Jan - Thanks for the kind words. I am aware of "The Guild" and its sequels (of course!), and am looking forward to what's in the latest sequel when it finally leaves early access and is released. Personally, I rarely play Early Access games.

As you probably know, I am seriously examining the possibility of a "spiritual successor" to Darklands. It is not intended to be a competitor or remake of Darklands, but instead to be another historical game set in the later middle ages.

Back in 1988-89 I briefly considered Hundred Years War France as a setting for Darklands. I indirectly alluded to this in the manual (page 99).
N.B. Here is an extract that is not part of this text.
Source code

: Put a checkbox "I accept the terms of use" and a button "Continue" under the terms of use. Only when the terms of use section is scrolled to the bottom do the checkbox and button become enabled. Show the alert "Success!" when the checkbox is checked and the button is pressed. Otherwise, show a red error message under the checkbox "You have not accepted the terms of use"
However, suitable historical sources weren't available at that time. This has now changed. Jonathan Sumption's magnificent multi-volume history of the Hundred Years War describes who was where, doing what, year by year, region by region for the entire Hundred Years War! It's his lifetime magnum opus, well worth owning. It's also an astounding gold mine for an historical game designer like me.
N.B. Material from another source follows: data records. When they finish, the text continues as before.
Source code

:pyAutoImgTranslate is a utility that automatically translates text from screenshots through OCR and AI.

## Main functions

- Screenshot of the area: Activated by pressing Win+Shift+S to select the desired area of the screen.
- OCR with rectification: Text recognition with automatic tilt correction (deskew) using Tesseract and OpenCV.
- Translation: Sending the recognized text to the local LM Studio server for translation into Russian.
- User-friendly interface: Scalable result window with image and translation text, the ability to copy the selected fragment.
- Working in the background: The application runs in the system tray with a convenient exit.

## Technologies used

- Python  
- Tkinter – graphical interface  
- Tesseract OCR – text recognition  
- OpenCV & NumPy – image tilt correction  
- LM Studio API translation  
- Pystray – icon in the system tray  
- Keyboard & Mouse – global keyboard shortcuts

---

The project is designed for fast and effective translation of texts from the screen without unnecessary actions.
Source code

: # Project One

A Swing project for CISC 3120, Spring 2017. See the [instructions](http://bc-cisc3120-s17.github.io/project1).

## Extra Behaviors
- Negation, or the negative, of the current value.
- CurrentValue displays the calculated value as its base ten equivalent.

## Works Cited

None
My attention is drawn to the era roughly between 1370 and 1410, after the first huge English victories, but before Henry V gains the English throne, wins at Agincourt, then dies so the French can regroup, be inspired by Joan of Arc, and ultimately win decisively in the early 1450s.
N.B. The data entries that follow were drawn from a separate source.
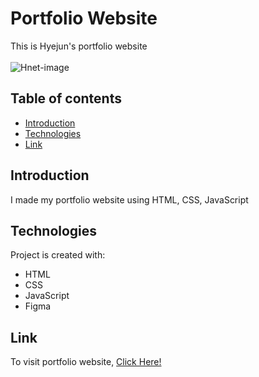 # Portfolio Website
This is Hyejun's portfolio website</br></br>
![Hnet-image](https://user-images.githubusercontent.com/85265239/139154925-1389f0e2-9298-4b9f-9c7f-e589b0e79965.gif)

## Table of contents
* [Introduction](#introduction)
* [Technologies](#technologies)
* [Link](#link)

## Introduction
I made my portfolio website using HTML, CSS, JavaScript
	
## Technologies
Project is created with:
* HTML
* CSS
* JavaScript
* Figma
	
## Link
To visit portfolio website, [Click Here!](https://hyejunan.github.io/portfolio/)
My goal in such a successor product would be, once again, to portray a region and era as seen through the eyes of those who lived it. My current thinking is to place less emphasis on witchcraft and fantastical plots, and relatively more on actual political struggles (thanks to all the detail in Sumption). In particular, I'm looking at the four-way political struggle in France for power between the English, the Burgundians, the Orleanist/Armagnacs, and the royal bureaucracy. I also want to provide a a portrayal of the role of Christianity in popular beliefs, as well as it's politics between the popes of Avignon and Rome.

It's typical of the era that each papal faction (as well as various non-religions factions) was remarkably quick to complain the opposing Pope was using sorcery against them! Of course, "sorcery" as understood in that era was very different from the current popular conception of it, much less what's portrayed in fantasy books and games of the last half century. (For historical insights, see "Magic in the Middle Ages," second edition, by Richard Kieckhefer,, c.2014, and assorted remarks in "Avignon and its Papacy 1309-1417" by Joelle Rollo-Koster, c.2015.)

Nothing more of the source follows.